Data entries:
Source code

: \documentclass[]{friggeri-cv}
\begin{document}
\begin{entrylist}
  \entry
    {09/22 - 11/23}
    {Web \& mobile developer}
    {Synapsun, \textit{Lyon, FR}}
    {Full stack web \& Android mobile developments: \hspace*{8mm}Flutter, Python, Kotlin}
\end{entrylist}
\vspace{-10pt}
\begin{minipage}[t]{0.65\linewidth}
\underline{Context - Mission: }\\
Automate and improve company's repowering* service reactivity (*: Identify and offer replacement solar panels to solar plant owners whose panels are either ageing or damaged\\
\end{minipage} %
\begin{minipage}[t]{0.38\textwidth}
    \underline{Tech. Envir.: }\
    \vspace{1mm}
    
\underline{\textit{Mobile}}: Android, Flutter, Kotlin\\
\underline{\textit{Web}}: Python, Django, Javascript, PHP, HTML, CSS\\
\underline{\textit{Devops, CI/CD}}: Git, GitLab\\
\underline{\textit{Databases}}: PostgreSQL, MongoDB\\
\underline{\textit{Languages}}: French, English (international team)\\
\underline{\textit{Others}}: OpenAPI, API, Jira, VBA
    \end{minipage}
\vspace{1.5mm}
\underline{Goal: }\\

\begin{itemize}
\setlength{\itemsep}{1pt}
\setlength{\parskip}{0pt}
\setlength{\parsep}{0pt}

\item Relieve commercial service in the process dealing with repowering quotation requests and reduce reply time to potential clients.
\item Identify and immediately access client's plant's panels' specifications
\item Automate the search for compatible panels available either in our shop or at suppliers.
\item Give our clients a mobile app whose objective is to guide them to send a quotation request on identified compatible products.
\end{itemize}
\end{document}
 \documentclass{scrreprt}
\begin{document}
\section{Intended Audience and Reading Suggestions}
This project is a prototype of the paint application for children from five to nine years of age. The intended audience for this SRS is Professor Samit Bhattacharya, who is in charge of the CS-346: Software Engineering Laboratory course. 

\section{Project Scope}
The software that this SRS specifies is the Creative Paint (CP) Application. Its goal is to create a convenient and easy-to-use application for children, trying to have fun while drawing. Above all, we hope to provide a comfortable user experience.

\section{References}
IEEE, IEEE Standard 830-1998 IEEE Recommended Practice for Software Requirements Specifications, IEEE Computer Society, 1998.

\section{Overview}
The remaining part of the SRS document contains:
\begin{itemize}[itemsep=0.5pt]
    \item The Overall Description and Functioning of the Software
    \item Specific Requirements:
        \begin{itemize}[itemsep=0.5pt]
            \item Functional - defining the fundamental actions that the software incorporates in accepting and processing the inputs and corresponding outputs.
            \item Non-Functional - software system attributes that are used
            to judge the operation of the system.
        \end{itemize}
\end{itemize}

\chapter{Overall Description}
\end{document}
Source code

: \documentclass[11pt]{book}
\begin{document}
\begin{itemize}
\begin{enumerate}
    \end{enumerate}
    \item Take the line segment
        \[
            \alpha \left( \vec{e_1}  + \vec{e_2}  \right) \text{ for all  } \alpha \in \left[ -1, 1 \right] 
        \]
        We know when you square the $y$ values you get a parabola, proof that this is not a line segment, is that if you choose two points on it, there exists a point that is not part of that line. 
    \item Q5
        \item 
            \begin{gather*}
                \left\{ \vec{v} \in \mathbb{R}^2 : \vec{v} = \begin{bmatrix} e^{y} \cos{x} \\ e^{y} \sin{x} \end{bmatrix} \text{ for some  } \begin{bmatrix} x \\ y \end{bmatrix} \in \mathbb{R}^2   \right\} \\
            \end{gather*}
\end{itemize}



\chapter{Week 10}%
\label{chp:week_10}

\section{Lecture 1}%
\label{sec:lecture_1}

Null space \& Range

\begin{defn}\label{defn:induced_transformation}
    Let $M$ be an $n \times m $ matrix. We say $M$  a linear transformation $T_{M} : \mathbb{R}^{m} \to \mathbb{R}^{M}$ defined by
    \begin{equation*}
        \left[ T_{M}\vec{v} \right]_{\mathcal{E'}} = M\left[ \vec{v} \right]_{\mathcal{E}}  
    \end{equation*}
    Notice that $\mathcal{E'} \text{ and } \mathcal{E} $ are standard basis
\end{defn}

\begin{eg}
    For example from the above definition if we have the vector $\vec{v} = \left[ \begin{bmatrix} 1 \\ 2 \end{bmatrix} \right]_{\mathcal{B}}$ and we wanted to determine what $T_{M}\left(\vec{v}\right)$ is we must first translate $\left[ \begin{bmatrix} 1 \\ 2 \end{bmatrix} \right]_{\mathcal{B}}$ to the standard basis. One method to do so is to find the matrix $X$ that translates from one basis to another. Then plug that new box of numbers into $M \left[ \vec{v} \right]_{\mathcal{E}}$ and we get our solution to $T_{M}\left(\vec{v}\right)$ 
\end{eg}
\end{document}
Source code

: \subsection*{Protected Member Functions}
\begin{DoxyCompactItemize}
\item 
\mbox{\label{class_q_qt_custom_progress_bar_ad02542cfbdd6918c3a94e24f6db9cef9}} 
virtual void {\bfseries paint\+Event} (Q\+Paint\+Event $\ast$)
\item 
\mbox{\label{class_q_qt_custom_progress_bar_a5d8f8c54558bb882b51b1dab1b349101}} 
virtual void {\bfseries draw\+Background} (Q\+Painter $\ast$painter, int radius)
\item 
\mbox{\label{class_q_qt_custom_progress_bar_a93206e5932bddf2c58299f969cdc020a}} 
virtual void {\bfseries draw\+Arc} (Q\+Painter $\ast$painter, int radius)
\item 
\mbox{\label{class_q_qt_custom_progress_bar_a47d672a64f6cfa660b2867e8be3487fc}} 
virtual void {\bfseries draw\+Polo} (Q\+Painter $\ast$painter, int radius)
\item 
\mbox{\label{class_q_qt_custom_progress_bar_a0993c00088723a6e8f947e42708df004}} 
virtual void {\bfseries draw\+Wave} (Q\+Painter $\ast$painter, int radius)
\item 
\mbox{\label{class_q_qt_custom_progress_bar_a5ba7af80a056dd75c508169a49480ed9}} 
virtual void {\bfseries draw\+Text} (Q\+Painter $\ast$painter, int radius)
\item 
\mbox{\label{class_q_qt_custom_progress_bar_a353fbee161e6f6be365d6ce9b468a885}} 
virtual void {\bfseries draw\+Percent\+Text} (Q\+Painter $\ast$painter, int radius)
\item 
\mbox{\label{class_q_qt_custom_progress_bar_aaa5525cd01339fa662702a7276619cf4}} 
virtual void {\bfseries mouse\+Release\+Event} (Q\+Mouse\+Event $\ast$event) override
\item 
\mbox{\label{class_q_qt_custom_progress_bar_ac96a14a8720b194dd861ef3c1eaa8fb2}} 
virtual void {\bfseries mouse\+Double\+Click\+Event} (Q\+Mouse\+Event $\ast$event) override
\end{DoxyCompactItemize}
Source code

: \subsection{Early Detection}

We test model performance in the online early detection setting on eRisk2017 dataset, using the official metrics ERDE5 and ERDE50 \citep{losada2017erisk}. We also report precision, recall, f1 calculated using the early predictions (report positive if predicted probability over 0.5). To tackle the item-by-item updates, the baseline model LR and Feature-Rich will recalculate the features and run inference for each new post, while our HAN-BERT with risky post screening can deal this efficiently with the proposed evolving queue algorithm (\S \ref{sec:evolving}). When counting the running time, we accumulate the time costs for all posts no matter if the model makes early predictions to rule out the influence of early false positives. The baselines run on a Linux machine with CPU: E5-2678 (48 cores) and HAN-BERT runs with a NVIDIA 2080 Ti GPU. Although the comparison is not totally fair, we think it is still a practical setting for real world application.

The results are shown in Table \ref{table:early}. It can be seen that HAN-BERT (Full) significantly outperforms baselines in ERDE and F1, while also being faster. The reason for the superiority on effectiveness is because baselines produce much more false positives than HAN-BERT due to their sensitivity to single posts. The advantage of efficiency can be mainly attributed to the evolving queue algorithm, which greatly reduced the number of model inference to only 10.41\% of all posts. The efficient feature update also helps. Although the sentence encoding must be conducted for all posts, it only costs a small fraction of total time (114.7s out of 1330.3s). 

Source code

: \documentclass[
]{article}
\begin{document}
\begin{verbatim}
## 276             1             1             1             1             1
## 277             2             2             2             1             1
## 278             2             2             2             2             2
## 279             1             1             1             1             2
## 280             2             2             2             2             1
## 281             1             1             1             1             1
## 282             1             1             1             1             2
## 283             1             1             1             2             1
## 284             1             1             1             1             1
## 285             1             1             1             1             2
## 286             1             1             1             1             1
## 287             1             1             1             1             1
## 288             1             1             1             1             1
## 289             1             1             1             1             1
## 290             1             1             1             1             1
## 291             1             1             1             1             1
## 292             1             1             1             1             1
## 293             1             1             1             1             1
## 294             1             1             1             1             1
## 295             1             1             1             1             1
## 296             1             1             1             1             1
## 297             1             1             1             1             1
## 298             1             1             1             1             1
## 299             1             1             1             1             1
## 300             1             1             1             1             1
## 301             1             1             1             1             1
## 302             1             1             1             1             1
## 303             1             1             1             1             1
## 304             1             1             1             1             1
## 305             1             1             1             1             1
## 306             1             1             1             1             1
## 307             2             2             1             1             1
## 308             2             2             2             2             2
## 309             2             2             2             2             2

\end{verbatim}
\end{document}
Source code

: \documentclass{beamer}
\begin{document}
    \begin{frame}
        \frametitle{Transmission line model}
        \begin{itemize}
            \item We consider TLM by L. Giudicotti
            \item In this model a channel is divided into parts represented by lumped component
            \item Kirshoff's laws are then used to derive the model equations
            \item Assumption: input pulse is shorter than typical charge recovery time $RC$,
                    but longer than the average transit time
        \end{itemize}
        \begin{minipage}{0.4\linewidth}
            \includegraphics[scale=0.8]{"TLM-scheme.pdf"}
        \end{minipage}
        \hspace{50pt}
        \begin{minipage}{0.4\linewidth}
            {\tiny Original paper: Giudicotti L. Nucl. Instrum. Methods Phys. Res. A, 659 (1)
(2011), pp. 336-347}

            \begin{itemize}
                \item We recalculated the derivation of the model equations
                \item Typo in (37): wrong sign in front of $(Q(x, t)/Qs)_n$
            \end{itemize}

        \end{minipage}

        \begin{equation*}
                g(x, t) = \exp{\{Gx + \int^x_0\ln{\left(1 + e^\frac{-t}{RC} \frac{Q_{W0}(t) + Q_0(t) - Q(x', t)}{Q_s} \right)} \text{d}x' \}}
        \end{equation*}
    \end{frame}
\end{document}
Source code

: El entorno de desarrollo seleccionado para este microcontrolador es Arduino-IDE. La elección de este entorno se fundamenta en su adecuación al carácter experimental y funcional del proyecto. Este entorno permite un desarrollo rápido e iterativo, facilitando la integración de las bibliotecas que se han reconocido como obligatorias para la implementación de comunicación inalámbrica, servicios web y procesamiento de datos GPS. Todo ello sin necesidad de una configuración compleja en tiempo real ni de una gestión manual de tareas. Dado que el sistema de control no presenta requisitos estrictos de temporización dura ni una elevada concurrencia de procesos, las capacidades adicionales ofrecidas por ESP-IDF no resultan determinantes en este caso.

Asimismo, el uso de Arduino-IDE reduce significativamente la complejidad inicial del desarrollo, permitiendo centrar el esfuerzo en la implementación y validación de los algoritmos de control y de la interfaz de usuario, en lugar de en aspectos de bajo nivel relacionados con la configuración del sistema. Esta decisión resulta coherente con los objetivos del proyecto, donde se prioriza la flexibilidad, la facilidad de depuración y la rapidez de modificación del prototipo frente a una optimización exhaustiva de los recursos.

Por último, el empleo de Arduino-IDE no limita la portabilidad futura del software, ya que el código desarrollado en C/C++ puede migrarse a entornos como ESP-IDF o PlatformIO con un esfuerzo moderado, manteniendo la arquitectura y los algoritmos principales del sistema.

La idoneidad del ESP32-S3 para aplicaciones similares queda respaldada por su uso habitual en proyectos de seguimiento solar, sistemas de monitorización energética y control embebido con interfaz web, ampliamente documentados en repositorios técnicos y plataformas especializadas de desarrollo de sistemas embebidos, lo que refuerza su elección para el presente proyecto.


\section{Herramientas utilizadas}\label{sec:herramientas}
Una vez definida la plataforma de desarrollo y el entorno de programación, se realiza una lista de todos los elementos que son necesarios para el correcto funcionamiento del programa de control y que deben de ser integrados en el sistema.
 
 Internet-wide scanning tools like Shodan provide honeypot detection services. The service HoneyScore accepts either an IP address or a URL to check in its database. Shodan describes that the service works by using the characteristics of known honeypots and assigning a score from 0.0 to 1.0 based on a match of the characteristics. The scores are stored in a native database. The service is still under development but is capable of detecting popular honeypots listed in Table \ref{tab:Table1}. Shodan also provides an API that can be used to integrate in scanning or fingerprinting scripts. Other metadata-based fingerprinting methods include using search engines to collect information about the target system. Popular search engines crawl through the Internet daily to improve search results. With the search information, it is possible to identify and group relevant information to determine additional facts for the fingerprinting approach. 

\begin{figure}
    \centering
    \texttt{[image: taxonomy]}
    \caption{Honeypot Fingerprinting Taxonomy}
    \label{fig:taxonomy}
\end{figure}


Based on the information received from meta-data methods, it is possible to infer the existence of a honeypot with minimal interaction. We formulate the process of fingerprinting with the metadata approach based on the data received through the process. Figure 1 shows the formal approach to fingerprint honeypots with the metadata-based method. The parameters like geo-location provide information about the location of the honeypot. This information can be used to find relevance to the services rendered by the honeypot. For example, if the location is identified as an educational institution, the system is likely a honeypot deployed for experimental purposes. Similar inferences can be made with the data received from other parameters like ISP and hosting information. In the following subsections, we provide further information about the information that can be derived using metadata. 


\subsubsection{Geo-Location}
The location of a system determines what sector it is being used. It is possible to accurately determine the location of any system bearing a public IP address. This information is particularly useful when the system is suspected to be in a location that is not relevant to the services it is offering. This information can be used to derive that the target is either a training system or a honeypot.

## The task
Among the entries above, find every line holding "painter" and copy it.

## Solution to the exercise
virtual void {\bfseries draw\+Background} (Q\+Painter $\ast$painter, int radius)
virtual void {\bfseries draw\+Arc} (Q\+Painter $\ast$painter, int radius)
virtual void {\bfseries draw\+Polo} (Q\+Painter $\ast$painter, int radius)
virtual void {\bfseries draw\+Wave} (Q\+Painter $\ast$painter, int radius)
virtual void {\bfseries draw\+Text} (Q\+Painter $\ast$painter, int radius)
virtual void {\bfseries draw\+Percent\+Text} (Q\+Painter $\ast$painter, int radius)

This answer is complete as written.